** Opening Dataset records block **

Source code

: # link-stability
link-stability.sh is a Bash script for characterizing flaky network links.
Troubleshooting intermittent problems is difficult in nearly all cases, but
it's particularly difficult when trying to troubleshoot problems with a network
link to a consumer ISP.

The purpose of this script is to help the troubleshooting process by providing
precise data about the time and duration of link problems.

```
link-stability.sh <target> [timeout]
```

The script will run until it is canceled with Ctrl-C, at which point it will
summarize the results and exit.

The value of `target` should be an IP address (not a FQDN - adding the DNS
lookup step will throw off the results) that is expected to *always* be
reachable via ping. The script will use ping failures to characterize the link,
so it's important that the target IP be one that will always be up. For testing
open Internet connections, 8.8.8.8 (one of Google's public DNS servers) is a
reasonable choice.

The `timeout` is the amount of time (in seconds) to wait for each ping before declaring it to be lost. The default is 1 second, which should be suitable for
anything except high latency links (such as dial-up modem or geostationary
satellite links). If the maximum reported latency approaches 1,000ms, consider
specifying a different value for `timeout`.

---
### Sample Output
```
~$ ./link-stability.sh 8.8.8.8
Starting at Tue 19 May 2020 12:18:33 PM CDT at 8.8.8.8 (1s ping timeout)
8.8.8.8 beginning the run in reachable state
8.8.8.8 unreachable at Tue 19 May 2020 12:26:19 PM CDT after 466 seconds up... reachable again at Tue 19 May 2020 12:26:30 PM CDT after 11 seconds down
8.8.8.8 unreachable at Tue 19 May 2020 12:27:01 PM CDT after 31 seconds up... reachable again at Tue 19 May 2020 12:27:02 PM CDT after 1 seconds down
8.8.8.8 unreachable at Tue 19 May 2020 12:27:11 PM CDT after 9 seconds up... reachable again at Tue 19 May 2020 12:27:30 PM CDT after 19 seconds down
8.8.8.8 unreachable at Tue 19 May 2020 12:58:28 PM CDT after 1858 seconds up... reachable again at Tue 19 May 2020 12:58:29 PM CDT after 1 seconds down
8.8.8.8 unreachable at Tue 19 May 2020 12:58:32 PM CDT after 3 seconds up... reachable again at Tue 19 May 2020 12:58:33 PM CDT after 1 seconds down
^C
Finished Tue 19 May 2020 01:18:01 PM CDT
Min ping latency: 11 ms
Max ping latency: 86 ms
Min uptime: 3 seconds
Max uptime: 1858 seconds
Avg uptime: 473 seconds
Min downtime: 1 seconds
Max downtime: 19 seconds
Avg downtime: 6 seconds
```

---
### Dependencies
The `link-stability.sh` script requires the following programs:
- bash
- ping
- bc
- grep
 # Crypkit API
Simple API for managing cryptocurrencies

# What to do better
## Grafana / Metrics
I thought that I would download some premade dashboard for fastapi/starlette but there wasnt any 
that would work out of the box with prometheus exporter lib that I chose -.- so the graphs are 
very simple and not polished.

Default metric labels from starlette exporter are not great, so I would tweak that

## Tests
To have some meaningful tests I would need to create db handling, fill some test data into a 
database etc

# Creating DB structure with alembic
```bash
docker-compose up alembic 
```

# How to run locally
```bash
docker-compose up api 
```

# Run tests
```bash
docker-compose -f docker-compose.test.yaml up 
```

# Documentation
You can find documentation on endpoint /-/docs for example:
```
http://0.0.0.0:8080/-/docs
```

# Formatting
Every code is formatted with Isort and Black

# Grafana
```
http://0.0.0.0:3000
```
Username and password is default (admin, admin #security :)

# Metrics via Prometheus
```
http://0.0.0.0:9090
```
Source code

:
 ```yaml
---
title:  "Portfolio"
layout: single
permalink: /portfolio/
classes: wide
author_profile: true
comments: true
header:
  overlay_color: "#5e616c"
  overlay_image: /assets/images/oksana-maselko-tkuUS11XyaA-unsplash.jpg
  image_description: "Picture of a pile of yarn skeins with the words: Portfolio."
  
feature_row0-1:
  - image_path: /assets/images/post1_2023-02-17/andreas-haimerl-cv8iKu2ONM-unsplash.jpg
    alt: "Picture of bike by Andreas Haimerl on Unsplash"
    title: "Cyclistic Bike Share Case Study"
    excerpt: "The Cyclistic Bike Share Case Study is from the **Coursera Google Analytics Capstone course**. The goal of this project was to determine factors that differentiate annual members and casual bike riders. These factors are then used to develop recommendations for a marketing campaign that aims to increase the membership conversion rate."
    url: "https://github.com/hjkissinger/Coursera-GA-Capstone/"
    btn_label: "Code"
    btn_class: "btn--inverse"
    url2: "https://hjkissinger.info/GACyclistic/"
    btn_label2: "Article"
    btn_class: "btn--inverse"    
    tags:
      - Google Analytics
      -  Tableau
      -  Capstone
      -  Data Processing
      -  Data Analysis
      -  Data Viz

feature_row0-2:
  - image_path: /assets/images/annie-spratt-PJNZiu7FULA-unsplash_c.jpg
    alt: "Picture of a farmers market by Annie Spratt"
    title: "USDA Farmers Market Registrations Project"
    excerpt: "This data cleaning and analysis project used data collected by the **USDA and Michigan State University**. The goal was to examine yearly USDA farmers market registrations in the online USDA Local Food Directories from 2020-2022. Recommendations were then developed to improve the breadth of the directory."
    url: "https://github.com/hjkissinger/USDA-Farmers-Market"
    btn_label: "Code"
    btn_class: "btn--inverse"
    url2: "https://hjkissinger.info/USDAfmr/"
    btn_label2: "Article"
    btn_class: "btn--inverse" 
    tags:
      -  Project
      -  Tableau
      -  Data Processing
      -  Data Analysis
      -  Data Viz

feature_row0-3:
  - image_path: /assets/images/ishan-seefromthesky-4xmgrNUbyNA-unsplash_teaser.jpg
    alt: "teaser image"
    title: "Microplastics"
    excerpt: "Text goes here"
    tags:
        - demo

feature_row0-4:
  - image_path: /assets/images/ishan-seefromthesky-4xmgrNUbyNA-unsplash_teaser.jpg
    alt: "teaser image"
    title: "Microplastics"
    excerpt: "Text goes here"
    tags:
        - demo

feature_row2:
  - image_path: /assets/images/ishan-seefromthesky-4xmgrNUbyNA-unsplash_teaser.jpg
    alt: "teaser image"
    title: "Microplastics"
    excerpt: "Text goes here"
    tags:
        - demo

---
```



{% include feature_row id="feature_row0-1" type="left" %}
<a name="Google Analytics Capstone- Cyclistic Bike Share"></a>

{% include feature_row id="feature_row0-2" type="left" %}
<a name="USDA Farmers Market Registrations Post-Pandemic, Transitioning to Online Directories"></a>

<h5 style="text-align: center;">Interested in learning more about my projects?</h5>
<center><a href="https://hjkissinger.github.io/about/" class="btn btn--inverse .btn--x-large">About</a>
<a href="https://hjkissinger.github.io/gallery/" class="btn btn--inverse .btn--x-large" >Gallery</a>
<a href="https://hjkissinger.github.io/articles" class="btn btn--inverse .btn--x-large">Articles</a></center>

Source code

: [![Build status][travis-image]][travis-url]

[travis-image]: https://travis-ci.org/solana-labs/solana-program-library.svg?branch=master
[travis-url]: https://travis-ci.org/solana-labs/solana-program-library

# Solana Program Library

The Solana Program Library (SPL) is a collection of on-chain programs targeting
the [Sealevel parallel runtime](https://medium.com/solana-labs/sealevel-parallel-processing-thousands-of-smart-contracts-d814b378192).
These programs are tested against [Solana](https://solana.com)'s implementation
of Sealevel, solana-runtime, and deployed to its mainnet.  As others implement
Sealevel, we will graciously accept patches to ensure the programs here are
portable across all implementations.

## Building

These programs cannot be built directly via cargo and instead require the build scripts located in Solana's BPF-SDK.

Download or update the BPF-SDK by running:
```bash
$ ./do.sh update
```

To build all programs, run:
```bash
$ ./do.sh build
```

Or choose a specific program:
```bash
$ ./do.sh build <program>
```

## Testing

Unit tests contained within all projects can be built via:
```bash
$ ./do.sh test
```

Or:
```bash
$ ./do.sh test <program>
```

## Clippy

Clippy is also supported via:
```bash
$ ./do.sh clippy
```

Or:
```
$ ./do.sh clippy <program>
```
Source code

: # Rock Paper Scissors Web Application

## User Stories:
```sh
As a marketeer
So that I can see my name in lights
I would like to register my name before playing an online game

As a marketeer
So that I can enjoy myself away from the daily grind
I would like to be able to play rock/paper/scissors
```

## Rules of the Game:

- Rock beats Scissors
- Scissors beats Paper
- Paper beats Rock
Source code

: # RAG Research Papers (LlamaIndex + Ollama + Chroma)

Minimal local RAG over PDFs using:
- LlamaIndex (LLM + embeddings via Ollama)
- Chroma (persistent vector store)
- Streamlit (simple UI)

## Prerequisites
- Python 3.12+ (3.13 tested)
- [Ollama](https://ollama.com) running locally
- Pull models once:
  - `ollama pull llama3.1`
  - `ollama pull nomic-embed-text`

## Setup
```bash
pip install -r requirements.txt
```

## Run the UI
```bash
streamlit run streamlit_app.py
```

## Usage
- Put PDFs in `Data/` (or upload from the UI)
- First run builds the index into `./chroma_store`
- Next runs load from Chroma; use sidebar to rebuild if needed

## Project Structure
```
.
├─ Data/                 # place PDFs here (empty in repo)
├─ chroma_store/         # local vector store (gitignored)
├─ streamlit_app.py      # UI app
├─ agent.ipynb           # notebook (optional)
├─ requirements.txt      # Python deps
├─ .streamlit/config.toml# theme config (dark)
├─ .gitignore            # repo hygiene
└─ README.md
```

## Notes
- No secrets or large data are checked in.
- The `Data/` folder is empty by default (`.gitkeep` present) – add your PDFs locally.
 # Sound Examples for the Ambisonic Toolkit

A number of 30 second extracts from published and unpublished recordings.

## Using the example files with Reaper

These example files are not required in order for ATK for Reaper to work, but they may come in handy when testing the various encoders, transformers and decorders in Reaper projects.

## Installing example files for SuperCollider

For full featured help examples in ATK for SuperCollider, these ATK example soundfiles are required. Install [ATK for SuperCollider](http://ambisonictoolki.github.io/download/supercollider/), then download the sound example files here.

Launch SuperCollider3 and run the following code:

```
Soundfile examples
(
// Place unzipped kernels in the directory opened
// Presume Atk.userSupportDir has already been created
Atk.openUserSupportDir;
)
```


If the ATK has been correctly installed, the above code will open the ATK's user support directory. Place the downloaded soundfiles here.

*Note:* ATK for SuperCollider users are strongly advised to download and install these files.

** Closing Dataset records block **

-- What you should do --
Please report every line in the entries above that holds the string "about".

-- Your solution --
precise data about the time and duration of link problems.
<h5 style="text-align: center;">Interested in learning more about my projects?</h5>
<center><a href="https://hjkissinger.github.io/about/" class="btn btn--inverse .btn--x-large">About</a>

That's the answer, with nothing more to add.